Em "A Casa do Vale da Vermelha", em Arganil, a TVI acompanhou uma jovem família, Ana, Nuno e dos dois filhos menores, que regressaram a uma casa que já não existe para se despedirem, pela última vez, de um lugar a onde não querem mais voltar, depois de os incêndios de 15 de outubro de 2017 terem destruído o seu sonho. Uma família que perdeu tudo e que vive, agora, das ajudas da família, de amigos e anónimos, uma família que continua a receber apoio psicológico e que ainda hoje não consegue dormir uma noite inteira.

Por fim, a TVI também recolheu provas de que o incêndio que devastou o Pinhal de Leiria teve mão criminosa e terá sido planeado um mês antes da tragédia, ou seja, em setembro de 2017. Vários madeireiros, entre donos de grandes empresas e donos de fábricas que compram e vendem madeira, estiveram reunidos numa cave de um restaurante para planearem fogos. As reuniões secretas serviram também para acordar os preços da madeira. O histórico pinhal foi armadilhado para arder. Um madeireiro, sob anonimato, admitiu à TVI que se não fosse o incêndio não haveria madeira para cortar devido ao preço elevado.

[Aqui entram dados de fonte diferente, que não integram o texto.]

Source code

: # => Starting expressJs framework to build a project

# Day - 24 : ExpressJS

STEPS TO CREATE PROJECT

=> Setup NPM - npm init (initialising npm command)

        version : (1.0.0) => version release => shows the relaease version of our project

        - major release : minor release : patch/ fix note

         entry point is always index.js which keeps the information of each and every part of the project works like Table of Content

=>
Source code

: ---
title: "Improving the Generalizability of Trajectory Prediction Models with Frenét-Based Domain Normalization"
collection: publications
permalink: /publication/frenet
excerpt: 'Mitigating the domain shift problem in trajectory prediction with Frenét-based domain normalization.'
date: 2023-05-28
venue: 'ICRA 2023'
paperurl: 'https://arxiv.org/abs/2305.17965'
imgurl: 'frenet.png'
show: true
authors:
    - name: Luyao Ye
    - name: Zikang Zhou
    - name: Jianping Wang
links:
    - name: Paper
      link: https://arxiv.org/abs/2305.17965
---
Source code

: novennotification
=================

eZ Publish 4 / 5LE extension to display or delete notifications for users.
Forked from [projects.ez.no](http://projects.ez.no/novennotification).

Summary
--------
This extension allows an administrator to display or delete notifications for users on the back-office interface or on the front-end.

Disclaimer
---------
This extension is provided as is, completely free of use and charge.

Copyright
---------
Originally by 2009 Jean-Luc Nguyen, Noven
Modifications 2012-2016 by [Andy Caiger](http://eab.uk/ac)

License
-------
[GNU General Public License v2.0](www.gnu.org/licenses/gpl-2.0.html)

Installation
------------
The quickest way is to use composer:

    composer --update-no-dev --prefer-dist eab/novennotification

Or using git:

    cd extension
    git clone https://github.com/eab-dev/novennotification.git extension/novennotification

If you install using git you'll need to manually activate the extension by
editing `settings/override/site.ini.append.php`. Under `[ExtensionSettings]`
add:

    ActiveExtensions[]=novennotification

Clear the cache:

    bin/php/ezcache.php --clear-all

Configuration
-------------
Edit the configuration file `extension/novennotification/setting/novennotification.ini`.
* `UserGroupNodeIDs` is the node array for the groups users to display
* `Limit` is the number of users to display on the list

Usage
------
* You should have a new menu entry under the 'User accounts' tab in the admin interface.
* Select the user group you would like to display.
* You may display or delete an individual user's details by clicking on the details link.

A última investigação da TVI, transmitida no passado mês de novembro, levantou suspeitas de compadrio entre o Instituto da Conservação da Natureza e das Florestas (ICNF) e o lobby dos madeireiros. O ICNF está a ser acusado de burla num leilão público de madeira queimada dos incêndios de 2017. Em causa está um lote vendido em hasta pública, que terá sido adulterado já depois de ter sido vendido ao madeireiro que fez a denúncia, levantando suspeições de ter havido favorecimento à chamada máfia do pinhal. Um madeireiro contou à TVI que, dois meses depois de ter comprado o lote, o ICNF esteve no local a marcar árvores que não o estavam na altura em que decorreu o leilão.